--- Try it ---
Go through the listing beneath and show each line containing the string "transverse".

--- Input records ---
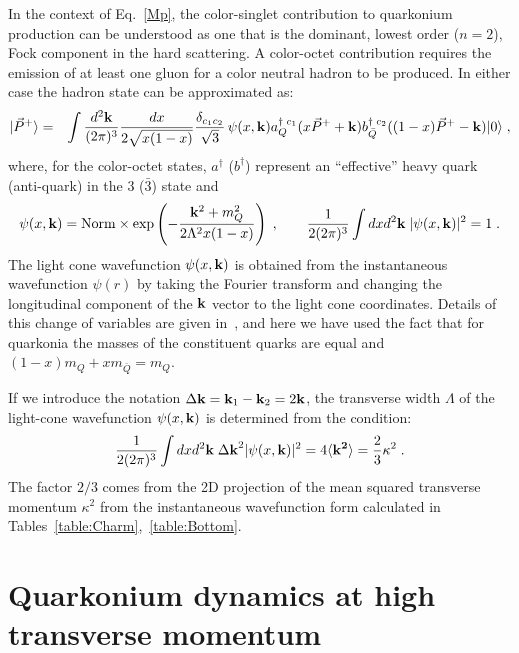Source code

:\documentclass[article,showpacs,preprintnumbers,amsmath,amssymb]{revtex4}
\begin{document}
In the context of Eq.~\ref{Mp},  the color-singlet contribution to quarkonium 
production can be understood  as one that is the dominant, lowest order ($n=2$), 
Fock component in the hard scattering.  A color-octet contribution requires 
the emission of at least one gluon for a color neutral hadron to be
produced. In either case the hadron state can be 
approximated as:
\begin{eqnarray}       
 |\vec{P}^+ \rangle 
&=& \int \frac{d^2{\bf k}}{(2\pi)^{3}} \frac{dx}{ 2\sqrt{ x(1-x)}}
  \frac{\delta_{c_1c_2}}{\sqrt{3}} \,
\psi(x,{\bf k})
 a_Q^{\dagger\;  c_1 }(x\vec{P}^++{\bf k})  b_{\bar{Q}}^{\dagger \;  c_2  }
((1-x)\vec{P}^+-{\bf k})  |0 \rangle  \; , 
\label{Mp1}
\end{eqnarray}       
where, for the color-octet states, $a^\dagger$ ($b^\dagger$) represent an 
``effective'' heavy quark (anti-quark) in the $3$ ($\bar{3}$) state and~\cite{Sharma:2009hn}  
\begin{equation}
  \psi(x,{\bf k}) = {\rm Norm} \times \exp\left( - \frac{{\bf k}^2 + m_Q^2 }{2 \Lambda^2 x(1-x) }   
  \right) \;   , \qquad 
\frac{1}{2 (2\pi)^{3} } \int dx d^2{\bf k}  \;
| \psi(x,{\bf k}) |^2 = 1 \; .
\label{lonorm}
\end{equation}
The light cone wavefunction $\psi(x, {\bf{k}})$ is obtained from the
instantaneous wavefunction $\psi(r)$ by taking the Fourier transform and
changing the longitudinal component of the ${\bf{k}}$ vector to the light cone
coordinates. Details of this change of variables are given
in~\cite{Sharma:2009hn}, and here we have used the fact that for quarkonia the
masses of the constituent quarks are equal and $(1-x)m_Q +x m_{\bar{Q}} =
m_{Q}$.

If we introduce the notation $\Delta {\bf k} = {\bf k}_1-{\bf k}_2 = 2 {\bf
k}$, the transverse width  $\Lambda$ of the light-cone wavefunction
$\psi(x,{\bf k})$  is determined from the condition: 
\begin{equation}
\frac{1}{2 (2\pi)^{3} } \int dx d^2{\bf k}  \;
{\Delta \bf k}^2  | \psi(x,{\bf k}) |^2 =  4\langle {\bf k^2} \rangle =  \frac{2}{3} \kappa^2  \; .
\label{lonorm2}
\end{equation}
The factor $2/3$ comes from the 2D projection of the mean squared  transverse
momentum $\kappa^2$ from the instantaneous wavefunction form calculated in
Tables~\ref{table:Charm},~\ref{table:Bottom}.


\section{Quarkonium dynamics at high transverse
momentum~\label{section:QGPdynamics}}
\end{document}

--- Task solution ---
k}$, the transverse width  $\Lambda$ of the light-cone wavefunction
The factor $2/3$ comes from the 2D projection of the mean squared  transverse
\section{Quarkonium dynamics at high transverse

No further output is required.